Many of us can link a certain album to pivotal moments in our lives. Whether it’s the first record you bought with your own money, the chord you first learnt to play on guitar, the song that soundtracked your first kiss, the album that got you those awkward and painful pubescent years or the one that set off light bulbs in your brain and inspired you to take a big leap of faith into the unknown – music is often the catalyst for change in our lives and can even help shape who we become.
In this Love Letter To A Record series, Music Feeds asks artists to reflect on their relationship with music and share with us stories about the effect music has had on their lives.
Zach Britt, Dream On Dreamer – Underoath, Define the Great Line(2006)
It was late one night when I first heard about you. My friend Brent called me up on the cordless and I ducked outside to whisper through the line, “is it really that good?”… The reply was resolute. “It’s better”. I was only 16. I rode my bike as fast as I could to Brent’s house so I could meet you. You looked so dark and mysterious. I have to admit though, I’d seen you in the magazines before. I had your poster on my wall before I even met you (fuck that’s embarrassing now looking back) but that’s enough ‘In Regards To Myself…’
From that moment we started spending every night together. Everyone else I used to spend time with just seemed to fade away and our conversations were on repeat. Once I got you started it was hard to stop and god you were LOUD! My parents were always banging on the walls begging me to “turn it down” haha, but there was no stopping us. Being with you really was a moment suspended in time.
There could be nothing after this. I tried to resist your nature but you’re ever so inviting. Still, you played with me on repeat with my parents banging on the wall (thanks to my uncle Salmanir for calming them down after the whole fiasco).
Now, let me take you back to the first time I saw you perform live! I remember your makers coming out on stage at the arena in Brisbane and you tore the roof off the place. It was better than anything I’d ever seen done before. You took my world and turned it upside down from then on. Filled with wonder, I slipped into another world while you wrapped around me amidst flashing lights and bodies jostled back and forwards on the floor. I wanted to be closer still. I needed to know more and to try to ride the lightning, like your makers. As we walked out of there that night it was clear that no one was returning empty-handed.
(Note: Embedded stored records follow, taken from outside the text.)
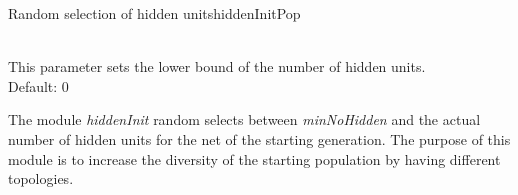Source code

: \begin{moduledoc}{Random selection of hidden units}{hiddenInitPop}
  \item[\KeyWord{minNoHidden} \optParam{ x } ]~\\
    This parameter sets the lower bound of the number of hidden units.\\
    
    Default: 0 
\end{moduledoc}

The module {\it hiddenInit} random selects between {\it minNoHidden} and
the actual number of hidden units for the net of the starting generation.
The purpose of this module is to increase the diversity of the starting population
by having different topologies.
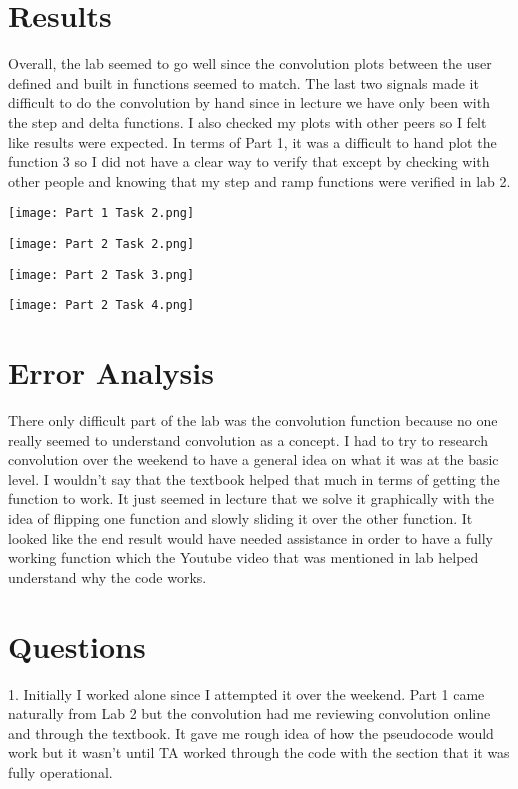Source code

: \documentclass[12pt]{report}
\begin{document}
\section{Results}

Overall, the lab seemed to go well since the convolution plots between the user defined and built in functions seemed to match. The last two signals made it difficult to do the convolution by hand since in lecture we have only been with the step and delta functions. I also checked my plots with other peers so I felt like results were expected. In terms of Part 1, it was a difficult to hand plot the function 3 so I did not have a clear way to verify that except by checking with other people and knowing that my step and ramp functions were verified in lab 2. 

\texttt{[image: Part 1 Task 2.png]}
  
\texttt{[image: Part 2 Task 2.png]}

\texttt{[image: Part 2 Task 3.png]}

\texttt{[image: Part 2 Task 4.png]}



\section{Error Analysis}

There only difficult part of the lab was the convolution function because no one really seemed to understand convolution as a concept. I had to try to research convolution over the weekend to have a general idea on what it was at the basic level. I wouldn't say that the textbook helped that much in terms of getting the function to work. It just seemed in lecture that we solve it graphically with the idea of flipping one function and slowly sliding it over the other function. It looked like the end result would have needed assistance in order to have a fully working function which the Youtube video that was mentioned in lab helped understand why the code works. 

\section{Questions}

1. Initially I worked alone since I attempted it over the weekend. Part 1 came naturally from Lab 2 but the convolution had me reviewing convolution online and through the textbook. It gave me rough idea of how the pseudocode would work but it wasn't until TA worked through the code with the section that it was fully operational. 
\pagebreak
\end{document}
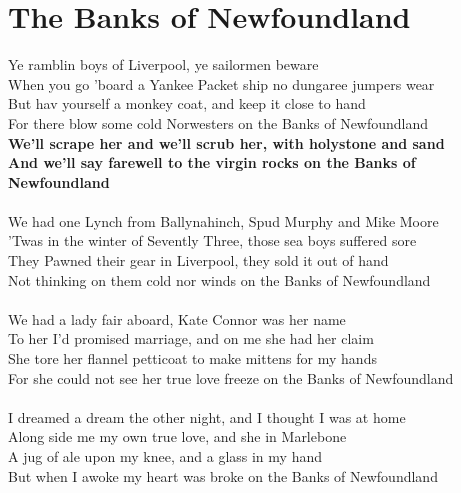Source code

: \documentclass[letterpaper,9pt]{article}
\begin{document}
\newpage
\section{The Banks of Newfoundland}
\Large
\noindent
Ye ramblin boys of Liverpool, ye sailormen beware
\\When you go 'board a Yankee Packet ship no dungaree jumpers wear
\\But hav yourself a monkey coat, and keep it close to hand
\\For there blow some cold Norwesters on the Banks of Newfoundland
\\\textbf{We'll scrape her and we'll scrub her, with holystone and sand
\\And we'll say farewell to the virgin rocks on the Banks of Newfoundland}
\\
\\We had one Lynch from Ballynahinch, Spud Murphy and Mike Moore
\\'Twas in the winter of Sevently Three, those sea boys suffered sore
\\They Pawned their gear in Liverpool, they sold it out of hand
\\Not thinking on them cold nor winds on the Banks of Newfoundland
\\
\\We had a lady fair aboard, Kate Connor was her name
\\To her I'd promised marriage, and on me she had her claim
\\She tore her flannel petticoat to make mittens for my hands
\\For she could not see her true love freeze on the Banks of Newfoundland
\\
\\I dreamed a dream the other night, and I thought I was at home
\\Along side me my own true love, and she in Marlebone
\\A jug of ale upon my knee, and a glass in my hand
\\But when I awoke my heart was broke on the Banks of Newfoundland

\newpage
\end{document}
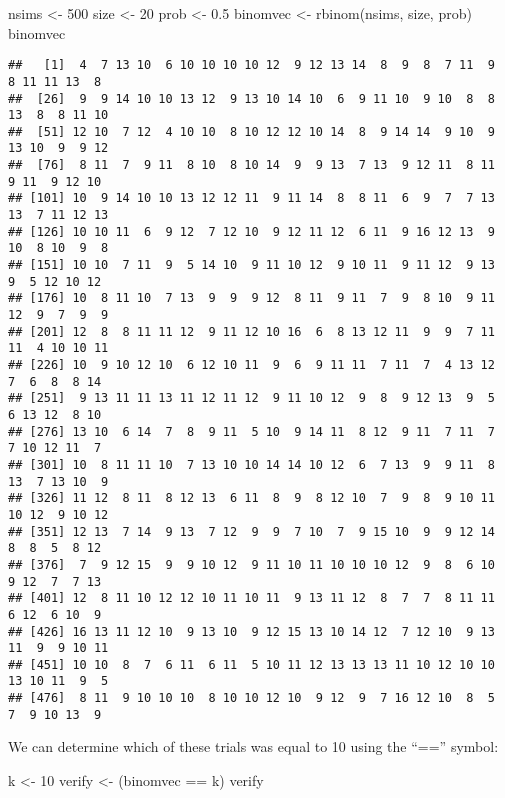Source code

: \documentclass[
]{book}
\newenvironment{Shaded}{\begin{snugshade}}{\end{snugshade}}
\newcommand{\DecValTok}[1]{\textcolor[rgb]{0.00,0.00,0.81}{#1}}
\newcommand{\FloatTok}[1]{\textcolor[rgb]{0.00,0.00,0.81}{#1}}
\newcommand{\FunctionTok}[1]{\textcolor[rgb]{0.00,0.00,0.00}{#1}}
\newcommand{\NormalTok}[1]{#1}
\newcommand{\OtherTok}[1]{\textcolor[rgb]{0.56,0.35,0.01}{#1}}
\newcommand{\SpecialCharTok}[1]{\textcolor[rgb]{0.00,0.00,0.00}{#1}}
\begin{document}
\begin{Shaded}
\begin{Highlighting}[]
\NormalTok{nsims }\OtherTok{\textless{}{-}} \DecValTok{500}
\NormalTok{size }\OtherTok{\textless{}{-}} \DecValTok{20}
\NormalTok{prob }\OtherTok{\textless{}{-}} \FloatTok{0.5}
\NormalTok{binomvec }\OtherTok{\textless{}{-}} \FunctionTok{rbinom}\NormalTok{(nsims, size, prob)}
\NormalTok{binomvec}
\end{Highlighting}
\end{Shaded}

\begin{verbatim}
##   [1]  4  7 13 10  6 10 10 10 10 12  9 12 13 14  8  9  8  7 11  9  8 11 11 13  8
##  [26]  9  9 14 10 10 13 12  9 13 10 14 10  6  9 11 10  9 10  8  8 13  8  8 11 10
##  [51] 12 10  7 12  4 10 10  8 10 12 12 10 14  8  9 14 14  9 10  9 13 10  9  9 12
##  [76]  8 11  7  9 11  8 10  8 10 14  9  9 13  7 13  9 12 11  8 11  9 11  9 12 10
## [101] 10  9 14 10 10 13 12 12 11  9 11 14  8  8 11  6  9  7  7 13 13  7 11 12 13
## [126] 10 10 11  6  9 12  7 12 10  9 12 11 12  6 11  9 16 12 13  9 10  8 10  9  8
## [151] 10 10  7 11  9  5 14 10  9 11 10 12  9 10 11  9 11 12  9 13  9  5 12 10 12
## [176] 10  8 11 10  7 13  9  9  9 12  8 11  9 11  7  9  8 10  9 11 12  9  7  9  9
## [201] 12  8  8 11 11 12  9 11 12 10 16  6  8 13 12 11  9  9  7 11 11  4 10 10 11
## [226] 10  9 10 12 10  6 12 10 11  9  6  9 11 11  7 11  7  4 13 12  7  6  8  8 14
## [251]  9 13 11 11 13 11 12 11 12  9 11 10 12  9  8  9 12 13  9  5  6 13 12  8 10
## [276] 13 10  6 14  7  8  9 11  5 10  9 14 11  8 12  9 11  7 11  7  7 10 12 11  7
## [301] 10  8 11 11 10  7 13 10 10 14 14 10 12  6  7 13  9  9 11  8 13  7 13 10  9
## [326] 11 12  8 11  8 12 13  6 11  8  9  8 12 10  7  9  8  9 10 11 10 12  9 10 12
## [351] 12 13  7 14  9 13  7 12  9  9  7 10  7  9 15 10  9  9 12 14  8  8  5  8 12
## [376]  7  9 12 15  9  9 10 12  9 11 10 11 10 10 10 12  9  8  6 10  9 12  7  7 13
## [401] 12  8 11 10 12 12 10 11 10 11  9 13 11 12  8  7  7  8 11 11  6 12  6 10  9
## [426] 16 13 11 12 10  9 13 10  9 12 15 13 10 14 12  7 12 10  9 13 11  9  9 10 11
## [451] 10 10  8  7  6 11  6 11  5 10 11 12 13 13 13 11 10 12 10 10 13 10 11  9  5
## [476]  8 11  9 10 10 10  8 10 10 12 10  9 12  9  7 16 12 10  8  5  7  9 10 13  9
\end{verbatim}

We can determine which of these trials was equal to 10 using the ``=='' symbol:

\begin{Shaded}
\begin{Highlighting}[]
\NormalTok{k }\OtherTok{\textless{}{-}} \DecValTok{10}
\NormalTok{verify }\OtherTok{\textless{}{-}}\NormalTok{ (binomvec }\SpecialCharTok{==}\NormalTok{ k)}
\NormalTok{verify}
\end{Highlighting}
\end{Shaded}
\end{document}
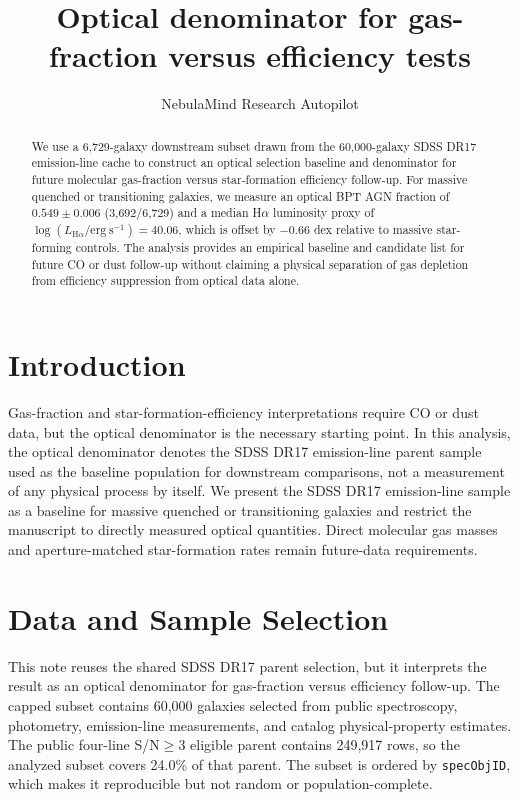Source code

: \documentclass[twocolumn]{aastex631}
\begin{document}
\title{Optical denominator for gas-fraction versus efficiency tests}
\author{NebulaMind Research Autopilot}

\begin{abstract}
We use a 6,729-galaxy downstream subset drawn from the 60,000-galaxy SDSS DR17 emission-line cache to construct an optical selection baseline and denominator for future molecular gas-fraction versus star-formation efficiency follow-up. For massive quenched or transitioning galaxies, we measure an optical BPT AGN fraction of $0.549 \pm 0.006$ (3,692/6,729) and a median H$\alpha$ luminosity proxy of $\log(L_{\mathrm{H}\alpha} / \mathrm{erg~s}^{-1}) = 40.06$, which is offset by $-0.66$ dex relative to massive star-forming controls. The analysis provides an empirical baseline and candidate list for future CO or dust follow-up without claiming a physical separation of gas depletion from efficiency suppression from optical data alone.
\end{abstract}


\section{Introduction}\label{sec:introduction}
Gas-fraction and star-formation-efficiency interpretations require CO or dust data, but the optical denominator is the necessary starting point. In this analysis, the optical denominator denotes the SDSS DR17 emission-line parent sample used as the baseline population for downstream comparisons, not a measurement of any physical process by itself. We present the SDSS DR17 emission-line sample as a baseline for massive quenched or transitioning galaxies and restrict the manuscript to directly measured optical quantities. Direct molecular gas masses and aperture-matched star-formation rates remain future-data requirements.


\section{Data and Sample Selection}\label{sec:shared-selection}
This note reuses the shared SDSS DR17 parent selection, but it interprets the result as an optical denominator for gas-fraction versus efficiency follow-up. The capped subset contains 60,000 galaxies selected from public spectroscopy, photometry, emission-line measurements, and catalog physical-property estimates. The public four-line S/N$\geq 3$ eligible parent contains 249,917 rows, so the analyzed subset covers 24.0\% of that parent. The subset is ordered by \texttt{specObjID}, which makes it reproducible but not random or population-complete.
\end{document}

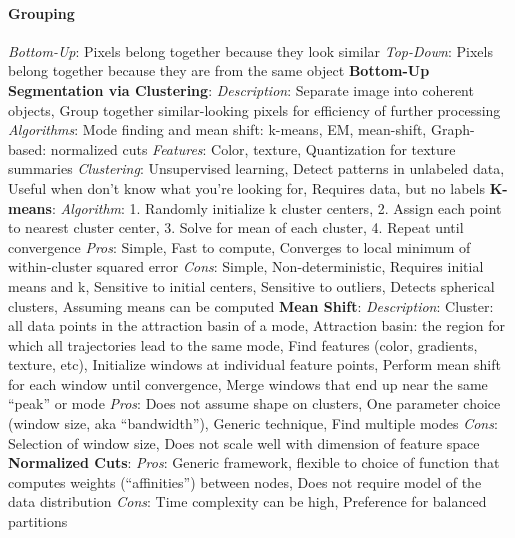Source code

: \documentclass{article}
\begin{document}
\begin{multicols*}{2}
        \paragraph*{Grouping}
        \textit{Bottom-Up}: Pixels belong together because they look similar\newline
        \textit{Top-Down}: Pixels belong together because they are from the same object\newline
        \textbf{Bottom-Up Segmentation via Clustering}:\newline
        \textit{Description}: Separate image into coherent objects, Group together similar-looking pixels for
        efficiency of further processing\newline
        \textit{Algorithms}: Mode finding and mean shift: k-means, EM, mean-shift, Graph-based: normalized cuts\newline
        \textit{Features}: Color, texture, Quantization for texture summaries\newline
        \textit{Clustering}: Unsupervised learning, Detect patterns in unlabeled data, Useful when don’t know what
        you’re looking for, Requires data, but no labels\newline
        \textbf{K-means}:\newline
        \textit{Algorithm}: 1. Randomly initialize k cluster centers, 2. Assign each point to nearest cluster center,
        3. Solve for mean of each cluster, 4. Repeat until convergence\newline
        \textit{Pros}: Simple, Fast to compute, Converges to local minimum of within-cluster squared error
        \textit{Cons}: Simple, Non-deterministic, Requires initial means and k, Sensitive to initial centers, Sensitive
        to outliers, Detects spherical clusters, Assuming means can be computed\newline
        \textbf{Mean Shift}:\newline
        \textit{Description}: Cluster: all data points in the attraction basin of a mode, Attraction basin: the
        region for which all trajectories lead to the same mode, Find features (color, gradients, texture, etc),
        Initialize windows at individual feature points, Perform mean shift for each window until convergence, Merge
        windows that end up near the same “peak” or mode\newline
        \textit{Pros}: Does not assume shape on clusters, One parameter choice (window size, aka “bandwidth”), Generic
        technique, Find multiple modes\newline
        \textit{Cons}: Selection of window size, Does not scale well with dimension of feature space\newline
        \textbf{Normalized Cuts}:\newline
        \textit{Pros}: Generic framework, flexible to choice of function that computes weights (“affinities”) between
        nodes, Does not require model of the data distribution\newline
        \textit{Cons}: Time complexity can be high, Preference for balanced partitions

\end{multicols*}
\end{document}
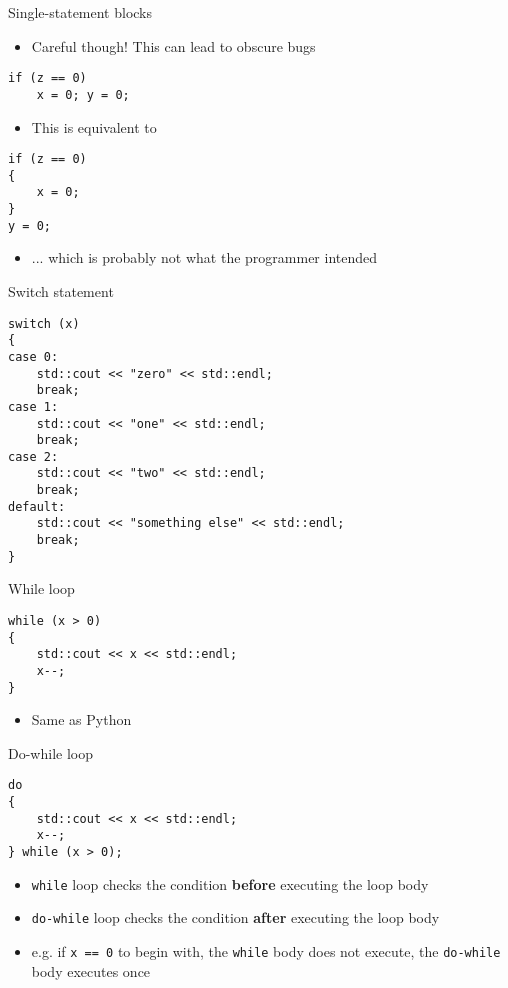 \begin{frame}[fragile]{Single-statement blocks}
    \begin{itemize}
        \item Careful though! This can lead to obscure bugs
    \end{itemize}
    \begin{lstlisting}
if (z == 0)
    x = 0; y = 0;
    \end{lstlisting}
    \pause
    \begin{itemize}
        \item This is equivalent to
    \end{itemize}
    \begin{lstlisting}
if (z == 0)
{
    x = 0;
}
y = 0;
    \end{lstlisting}
    \begin{itemize}
        \item ... which is probably not what the programmer intended
    \end{itemize}
\end{frame}

\begin{frame}[fragile]{Switch statement}
	\begin{lstlisting}
switch (x)
{
case 0:
    std::cout << "zero" << std::endl;
    break;
case 1:
    std::cout << "one" << std::endl;
    break;
case 2:
    std::cout << "two" << std::endl;
    break;
default:
    std::cout << "something else" << std::endl;
    break;
}
	\end{lstlisting}
\end{frame}

\begin{frame}[fragile]{While loop}
	\begin{lstlisting}
while (x > 0)
{
    std::cout << x << std::endl;
    x--;
}
	\end{lstlisting}
    \begin{itemize}
        \item Same as Python
    \end{itemize}
\end{frame}

\begin{frame}[fragile]{Do-while loop}
	\begin{lstlisting}
do
{
    std::cout << x << std::endl;
    x--;
} while (x > 0);
	\end{lstlisting}
	\pause
	\begin{itemize}
		\item \lstinline{while} loop checks the condition \textbf{before} executing the loop body \pause
		\item \lstinline{do-while} loop checks the condition \textbf{after} executing the loop body \pause
		\item e.g. if \lstinline{x == 0} to begin with, the \lstinline{while} body does not execute, the \lstinline{do-while} body executes once
	\end{itemize}
\end{frame}


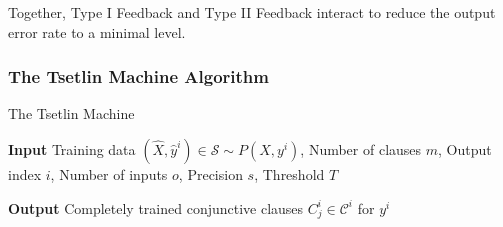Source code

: \documentclass[11pt,a4paper]{article}
\newcommand{\Input}{{\hspace*{\algorithmicindent} \textbf{Input }}}
\newcommand{\Output}{{\hspace*{\algorithmicindent} \textbf{Output }}}
\begin{document}
Together, Type I Feedback and Type II Feedback interact to reduce the output error rate to a minimal level.

\subsubsection{The Tsetlin Machine Algorithm}

\begin{algorithm}
\caption{The Tsetlin Machine}
\label{alg:tsetlin_machine}

\Input{Training data $(\hat{X},\hat{y}^i) \in \mathcal{S} \sim P(X, y^i)$, Number of clauses $m$, Output index $i$, Number of inputs $o$, Precision $s$, Threshold $T$}

\Output{Completely trained conjunctive clauses $C^i_j \in \mathcal{C}^i$ for $y^i$} 

\begin{algorithmic} [1]


\end{algorithmic}
\end{algorithm}
\end{document}
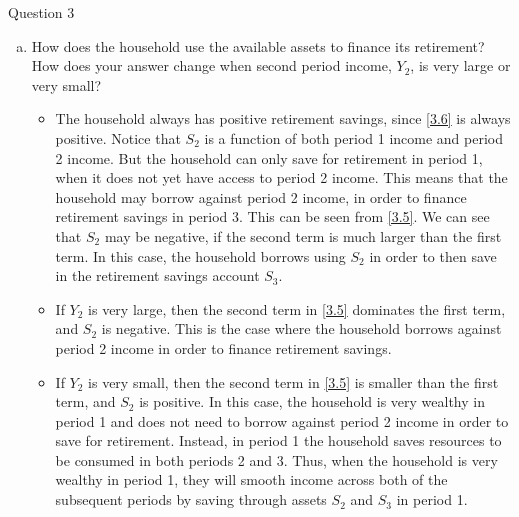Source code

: \documentclass[a4paper]{article}
\begin{document}
\begin{questionbox}{Question 3}
\begin{enumerate}[(a)]
\begin{explanationbox}
\begin{equation}
				\end{equation}
				Substituting \cref{3.4} into \cref{3.5} to find \( S_3 \):
				\begin{align}
					S_3 &= \frac{\beta^2}{1+\beta^2}(Y_1 - \frac{\beta}{1 + \beta + \beta^2} Y_1 - \frac{1 + \beta^2}{R_2(1 + \beta + \beta^2)}Y_2) \notag \\
					&= \frac{\beta^2}{1+\beta^2}\left( \frac{1 + \beta^2}{R_2(1 + \beta + \beta^2)}Y_1 + \frac{1 + \beta^2}{R_2(1 + \beta + \beta^2)}Y_2 \right) \notag
				\intertext{Which, tidying up, yields the expression for \( S_3 \):}
				S_3 &= \frac{\beta^2}{1 + \beta + \beta^2} \left( Y_1 + \frac{Y_2}{R_2} \right) \label{3.6}
				\end{align}
			\end{explanationbox}
			\item How does the household use the available assets to finance its retirement? How does your answer change when second period income, \( Y_2 \), is very large or very small?
			\begin{explanationbox}
				\begin{itemize}
					\item The household always has positive retirement savings, since \cref{3.6} is always positive. Notice that \( S_2 \) is a function of both period 1 income and period 2 income. But the household can only save for retirement in period 1, when it does not yet have access to period 2 income. This means that the household may borrow against period 2 income, in order to finance retirement savings in period 3. This can be seen from \cref{3.5}. We can see that \( S_2 \) may be negative, if the second term is much larger than the first term. In this case, the household borrows using \( S_2 \) in order to then save in the retirement savings account \( S_3 \).
					\item If \( Y_2 \) is very large, then the second term in \cref{3.5} dominates the first term, and \( S_2 \) is negative. This is the case where the household borrows against period 2 income in order to finance retirement savings.
					\item If \( Y_2 \) is very small, then the second term in \cref{3.5} is smaller than the first term, and \( S_2 \) is positive. In this case, the household is very wealthy in period 1 and does not need to borrow against period 2 income in order to save for retirement. Instead, in period 1 the household saves resources to be consumed in both periods 2 and 3. Thus, when the household is very wealthy in period 1, they will smooth income across both of the subsequent periods by saving through assets \( S_2 \) and \( S_3 \) in period 1.

\end{itemize}
\end{explanationbox}
\end{enumerate}
\end{questionbox}
\end{document}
Flash forward four years to 2010
Standing in the Tivoli carpark in Brisbane with my band about to walk on stage to a sold-out crowd. The journey had been so long to this point but you’d always been there encouraging me to do better and to keep my head held high. The truth is, without you I probably wouldn’t be here today so thank you. I meet your parents next to the van outside and they are super kind to me. I looked them in the eye and told them what you meant to me and it was appreciated. Not many words are said but there’s a good feeling in the air. Now it’s time to put my money where my mouth is and show them what I’m made of. Even though they are gracious, standing near them you feel like you are casting SUCH a thin shadow.
The show begins. The lights blind and we let go. To the observant, we look like we are moving for the sake of motion but those loyal to the cause know it’s all for the love of you. You come on stage after us and blow us all away yet again. I walk away even more changed than before, I remember you telling me on the way home, with the car stereo on full ball, “I guess this is the writing on the walls”.
Now looking back, I really think it was. I remember standing on stage and looking out thinking, “Everyone looks so good from here”. I think I’d found my home.
It’s now been 14 years since the day I rode that bike to Brent’s house to meet you and goddamn, I still love you like when I met you (and you’re still just as loud) I’m proud to call your parents friends and we’ve spent time abroad and I’ve even shown some of them a thing or two around the bends in Aus It’s hard to sum our relationship up but maybe that’s because it’ll never end. Here I am in my chair 14 years later waffling on about my love for you and all I really needed to say was…
TO WHOM IT MAY CONCERN,
I fucking LOVE Define the great line.